Task goal: Scan the lines below; pull out those with "ಇವರನ".

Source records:

********************

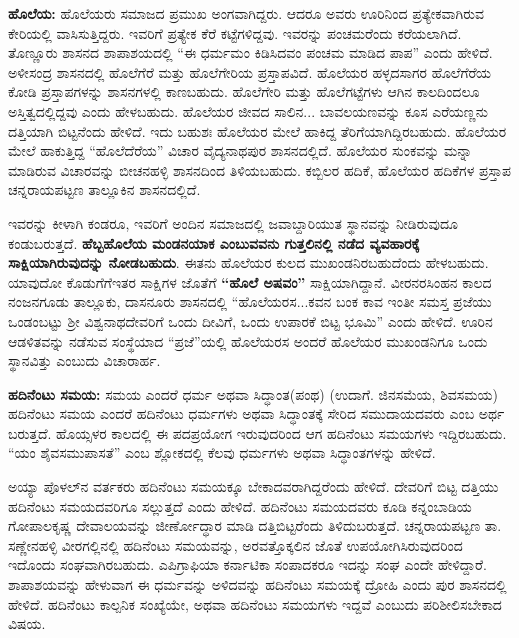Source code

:\textbf{ಹೊಲೆಯ:} ಹೊಲೆಯರು ಸಮಾಜದ ಪ್ರಮುಖ ಅಂಗವಾಗಿದ್ದರು. ಆದರೂ ಅವರು ಊರಿನಿಂದ ಪ್ರತ್ಯೇಕವಾಗಿರುವ ಕೇರಿಯಲ್ಲಿ ವಾಸಿಸುತ್ತಿದ್ದರು. ಇವರಿಗೆ ಪ್ರತ್ಯೇಕ ಕೆರೆ ಕಟ್ಟೆಗಳಿದ್ದವು. ಇವರನ್ನು ಪಂಚಮರೆಂದು ಕರೆಯ\-ಲಾಗಿದೆ. ತೊಣ್ಣೂರು ಶಾಸನದ ಶಾಪಾಶಯದಲ್ಲಿ “ಈ ಧರ್ಮಮಂ ಕಿಡಿಸಿದವಂ ಪಂಚಮ ಮಾಡಿದ ಪಾಪ” ಎಂದು ಹೇಳಿದೆ. ಅಳೀಸಂದ್ರ ಶಾಸನದಲ್ಲಿ ಹೊಲೆಗೆರೆ ಮತ್ತು ಹೊಲೆಗೇರಿಯ ಪ್ರಸ್ತಾಪವಿದೆ. ಹೊಲೆಯರ ಹಳ್ಳದಸಾಗರ ಹೊಲೆಗೆರೆಯ ಕೋಡಿ ಪ್ರಸ್ತಾಪಗಳನ್ನು ಶಾಸನಗಳಲ್ಲಿ ಕಾಣಬಹುದು. ಹೊಲೆಗೇರಿ ಮತ್ತು ಹೊಲೆಗಟ್ಟೆಗಳು ಆಗಿನ ಕಾಲದಿಂದಲೂ ಅಸ್ತಿತ್ವದಲ್ಲಿದ್ದವು ಎಂದು ಹೇಳಬಹುದು. ಹೊಲೆಯರ ಜೀವದ ಸಾಲಿನ... ಬಾವಲಯಣವನ್ನು ಕೂಸ ಎರೆಯಣ್ಣನು ದತ್ತಿಯಾಗಿ ಬಿಟ್ಟನೆಂದು ಹೇಳಿದೆ. ಇದು ಬಹುಶಃ ಹೊಲೆಯರ ಮೇಲೆ ಹಾಕಿದ್ದ ತೆರಿಗೆಯಾಗಿದ್ದಿರಬಹುದು. ಹೊಲೆಯರ ಮೇಲೆ ಹಾಕುತ್ತಿದ್ದ “ಹೊಲೆದೆರೆಯ” ವಿಚಾರ ವೈದ್ಯನಾಥಪುರ ಶಾಸನದಲ್ಲಿದೆ. ಹೊಲೆಯರ ಸುಂಕವನ್ನು ಮನ್ನಾ ಮಾಡಿರುವ ವಿಚಾರವನ್ನು ಬೀಚನಹಳ್ಳಿ ಶಾಸನದಿಂದ ತಿಳಿಯಬಹುದು. ಕಬ್ಬಿಲರ ಹದಿಕೆ, ಹೊಲೆಯರ ಹದಿಕೆಗಳ ಪ್ರಸ್ತಾಪ ಚನ್ನರಾಯಪಟ್ಟಣ ತಾಲ್ಲೂಕಿನ ಶಾಸನದಲ್ಲಿದೆ.

ಇವರನ್ನು ಕೀಳಾಗಿ ಕಂಡರೂ, ಇವರಿಗೆ ಅಂದಿನ ಸಮಾಜದಲ್ಲಿ ಜವಾಬ್ದಾರಿಯುತ ಸ್ಥಾನವನ್ನು ನೀಡಿರುವುದೂ ಕಂಡುಬರುತ್ತದೆ. \textbf{ಹೆಬ್ಬಹೊಲೆಯ ಮಂಡನಯಾಕ ಎಂಬುವವನು ಗುತ್ತಲಿನಲ್ಲಿ ನಡೆದ ವ್ಯವಹಾರಕ್ಕೆ ಸಾಕ್ಷಿಯಾಗಿರುವುದನ್ನು ನೋಡಬಹುದು}. ಈತನು ಹೊಲೆಯರ ಕುಲದ ಮುಖಂಡನಿರಬಹುದೆಂದು ಹೇಳಬಹುದು. ಯಾವುದೋ ಕೊಡುಗೆಗೆ\break ಇತರ ಸಾಕ್ಷಿಗಳ ಜೊತೆಗೆ \textbf{“ಹೊಲೆ ಅಷವಂ”} ಸಾಕ್ಷಿಯಾಗಿದ್ದಾನೆ. ವೀರನರಸಿಂಹನ ಕಾಲದ ನಂಜನಗೂಡು ತಾಲ್ಲೂಕು, ದಾಸನೂರು ಶಾಸನದಲ್ಲಿ “ಹೊಲೆಯರಸ...ಕವನ ಬಂಕ ಕಾವ ಇಂತೀ ಸಮಸ್ತ ಪ್ರಜೆಯು ಒಂಡಂಬಟ್ಟು ಶ‍್ರೀ ವಿಶ್ವನಾಥದೇವರಿಗೆ ಒಂದು ದೀವಿಗೆ, ಒಂದು ಉಪಾರಕೆ ಬಿಟ್ಟ ಭೂಮಿ” ಎಂದು ಹೇಳಿದೆ. ಊರಿನ ಆಡಳಿತವನ್ನು ನಡೆಸುವ ಸಂಸ್ಥೆಯಾದ “ಪ್ರಜೆ”ಯಲ್ಲಿ ಹೊಲೆಯರಸ ಅಂದರೆ ಹೊಲೆಯರ ಮುಖಂಡನಿಗೂ ಒಂದು ಸ್ಥಾನವಿತ್ತು ಎಂಬುದು ವಿಚಾರಾರ್ಹ.

\textbf{ಹದಿನೆಂಟು ಸಮಯ:} ಸಮಯ ಎಂದರೆ ಧರ್ಮ ಅಥವಾ ಸಿದ್ಧಾಂತ(ಪಂಥ) (ಉದಾಗೆ. ಜಿನಸಮೆಯ, ಶಿವಸಮಯ) ಹದಿನೆಂಟು ಸಮಯ ಎಂದರೆ ಹದಿನೆಂಟು ಧರ್ಮಗಳು ಅಥವಾ ಸಿದ್ಧಾಂತಕ್ಕೆ ಸೇರಿದ ಸಮುದಾಯದವರು ಎಂಬ ಅರ್ಥ ಬರುತ್ತದೆ. ಹೊಯ್ಸಳರ ಕಾಲದಲ್ಲಿ ಈ ಪದಪ್ರಯೋಗ ಇರುವುದರಿಂದ ಆಗ ಹದಿನೆಂಟು ಸಮಯಗಳು ಇದ್ದಿರಬಹುದು. “ಯಂ ಶೈವಸಮುಪಾಸತೆ” ಎಂಬ ಶ್ಲೋಕದಲ್ಲಿ ಕೆಲವು ಧರ್ಮಗಳು ಅಥವಾ ಸಿದ್ಧಾಂತಗಳನ್ನು ಹೇಳಿದೆ.

ಅಯ್ಯಾ ಪೊಳಲ್​ನ ವರ್ತಕರು ಹದಿನೆಂಟು ಸಮಯಕ್ಕೂ ಬೇಕಾದವರಾಗಿದ್ದರೆಂದು ಹೇಳಿದೆ. ದೇವರಿಗೆ ಬಿಟ್ಟ ದತ್ತಿಯು ಹದಿನೆಂಟು ಸಮಯದವರಿಗೂ ಸಲ್ಲುತ್ತದೆ ಎಂದು ಹೇಳಿದೆ. ಹದಿನೆಂಟು ಸಮಯದವರು ಕೂಡಿ ಕನ್ನಂಬಾಡಿಯ ಗೋಪಾಲಕೃಷ್ಣ ದೇವಾಲಯವನ್ನು ಜೀರ್ಣೋದ್ಧಾರ ಮಾಡಿ ದತ್ತಿಬಿಟ್ಟರೆಂದು ತಿಳಿದುಬರುತ್ತದೆ. ಚನ್ನರಾಯಪಟ್ಟಣ ತಾ. ಸಣ್ಣೇನಹಳ್ಳಿ ವೀರಗಲ್ಲಿನಲ್ಲಿ ಹದಿನೆಂಟು ಸಮಯವನ್ನು, ಅರವತ್ತೊಕ್ಕಲಿನ ಜೊತೆ ಉಪಯೋಗಿಸಿರುವುದರಿಂದ ಇದೊಂದು ಸಂಘವಾಗಿರಬಹುದು. ಎಪಿಗ್ರಾಫಿಯಾ ಕರ್ನಾಟಿಕಾ ಸಂಪಾದಕರೂ ಇದನ್ನು ಸಂಘ ಎಂದೇ ಹೇಳಿದ್ದಾರೆ. ಶಾಪಾಶಯವನ್ನು ಹೇಳುವಾಗ ಈ ಧರ್ಮವನ್ನು ಅಳಿದವನ್ನು ಹದಿನೆಂಟು ಸಮಯಕ್ಕೆ ದ್ರೋಹಿ ಎಂದು ಪುರ ಶಾಸನದಲ್ಲಿ ಹೇಳಿದೆ. ಹದಿನೆಂಟು ಕಾಲ್ಪನಿಕ ಸಂಖ್ಯೆಯೇ, ಅಥವಾ ಹದಿನೆಂಟು ಸಮಯಗಳು ಇದ್ದವೆ ಎಂಬುದು ಪರಿಶೀಲಿಸಬೇಕಾದ ವಿಷಯ.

********************

Solution to this problem:
:\textbf{ಹೊಲೆಯ:} ಹೊಲೆಯರು ಸಮಾಜದ ಪ್ರಮುಖ ಅಂಗವಾಗಿದ್ದರು. ಆದರೂ ಅವರು ಊರಿನಿಂದ ಪ್ರತ್ಯೇಕವಾಗಿರುವ ಕೇರಿಯಲ್ಲಿ ವಾಸಿಸುತ್ತಿದ್ದರು. ಇವರಿಗೆ ಪ್ರತ್ಯೇಕ ಕೆರೆ ಕಟ್ಟೆಗಳಿದ್ದವು. ಇವರನ್ನು ಪಂಚಮರೆಂದು ಕರೆಯ\-ಲಾಗಿದೆ. ತೊಣ್ಣೂರು ಶಾಸನದ ಶಾಪಾಶಯದಲ್ಲಿ “ಈ ಧರ್ಮಮಂ ಕಿಡಿಸಿದವಂ ಪಂಚಮ ಮಾಡಿದ ಪಾಪ” ಎಂದು ಹೇಳಿದೆ. ಅಳೀಸಂದ್ರ ಶಾಸನದಲ್ಲಿ ಹೊಲೆಗೆರೆ ಮತ್ತು ಹೊಲೆಗೇರಿಯ ಪ್ರಸ್ತಾಪವಿದೆ. ಹೊಲೆಯರ ಹಳ್ಳದಸಾಗರ ಹೊಲೆಗೆರೆಯ ಕೋಡಿ ಪ್ರಸ್ತಾಪಗಳನ್ನು ಶಾಸನಗಳಲ್ಲಿ ಕಾಣಬಹುದು. ಹೊಲೆಗೇರಿ ಮತ್ತು ಹೊಲೆಗಟ್ಟೆಗಳು ಆಗಿನ ಕಾಲದಿಂದಲೂ ಅಸ್ತಿತ್ವದಲ್ಲಿದ್ದವು ಎಂದು ಹೇಳಬಹುದು. ಹೊಲೆಯರ ಜೀವದ ಸಾಲಿನ... ಬಾವಲಯಣವನ್ನು ಕೂಸ ಎರೆಯಣ್ಣನು ದತ್ತಿಯಾಗಿ ಬಿಟ್ಟನೆಂದು ಹೇಳಿದೆ. ಇದು ಬಹುಶಃ ಹೊಲೆಯರ ಮೇಲೆ ಹಾಕಿದ್ದ ತೆರಿಗೆಯಾಗಿದ್ದಿರಬಹುದು. ಹೊಲೆಯರ ಮೇಲೆ ಹಾಕುತ್ತಿದ್ದ “ಹೊಲೆದೆರೆಯ” ವಿಚಾರ ವೈದ್ಯನಾಥಪುರ ಶಾಸನದಲ್ಲಿದೆ. ಹೊಲೆಯರ ಸುಂಕವನ್ನು ಮನ್ನಾ ಮಾಡಿರುವ ವಿಚಾರವನ್ನು ಬೀಚನಹಳ್ಳಿ ಶಾಸನದಿಂದ ತಿಳಿಯಬಹುದು. ಕಬ್ಬಿಲರ ಹದಿಕೆ, ಹೊಲೆಯರ ಹದಿಕೆಗಳ ಪ್ರಸ್ತಾಪ ಚನ್ನರಾಯಪಟ್ಟಣ ತಾಲ್ಲೂಕಿನ ಶಾಸನದಲ್ಲಿದೆ.
ಇವರನ್ನು ಕೀಳಾಗಿ ಕಂಡರೂ, ಇವರಿಗೆ ಅಂದಿನ ಸಮಾಜದಲ್ಲಿ ಜವಾಬ್ದಾರಿಯುತ ಸ್ಥಾನವನ್ನು ನೀಡಿರುವುದೂ ಕಂಡುಬರುತ್ತದೆ. \textbf{ಹೆಬ್ಬಹೊಲೆಯ ಮಂಡನಯಾಕ ಎಂಬುವವನು ಗುತ್ತಲಿನಲ್ಲಿ ನಡೆದ ವ್ಯವಹಾರಕ್ಕೆ ಸಾಕ್ಷಿಯಾಗಿರುವುದನ್ನು ನೋಡಬಹುದು}. ಈತನು ಹೊಲೆಯರ ಕುಲದ ಮುಖಂಡನಿರಬಹುದೆಂದು ಹೇಳಬಹುದು. ಯಾವುದೋ ಕೊಡುಗೆಗೆ\break ಇತರ ಸಾಕ್ಷಿಗಳ ಜೊತೆಗೆ \textbf{“ಹೊಲೆ ಅಷವಂ”} ಸಾಕ್ಷಿಯಾಗಿದ್ದಾನೆ. ವೀರನರಸಿಂಹನ ಕಾಲದ ನಂಜನಗೂಡು ತಾಲ್ಲೂಕು, ದಾಸನೂರು ಶಾಸನದಲ್ಲಿ “ಹೊಲೆಯರಸ...ಕವನ ಬಂಕ ಕಾವ ಇಂತೀ ಸಮಸ್ತ ಪ್ರಜೆಯು ಒಂಡಂಬಟ್ಟು ಶ‍್ರೀ ವಿಶ್ವನಾಥದೇವರಿಗೆ ಒಂದು ದೀವಿಗೆ, ಒಂದು ಉಪಾರಕೆ ಬಿಟ್ಟ ಭೂಮಿ” ಎಂದು ಹೇಳಿದೆ. ಊರಿನ ಆಡಳಿತವನ್ನು ನಡೆಸುವ ಸಂಸ್ಥೆಯಾದ “ಪ್ರಜೆ”ಯಲ್ಲಿ ಹೊಲೆಯರಸ ಅಂದರೆ ಹೊಲೆಯರ ಮುಖಂಡನಿಗೂ ಒಂದು ಸ್ಥಾನವಿತ್ತು ಎಂಬುದು ವಿಚಾರಾರ್ಹ.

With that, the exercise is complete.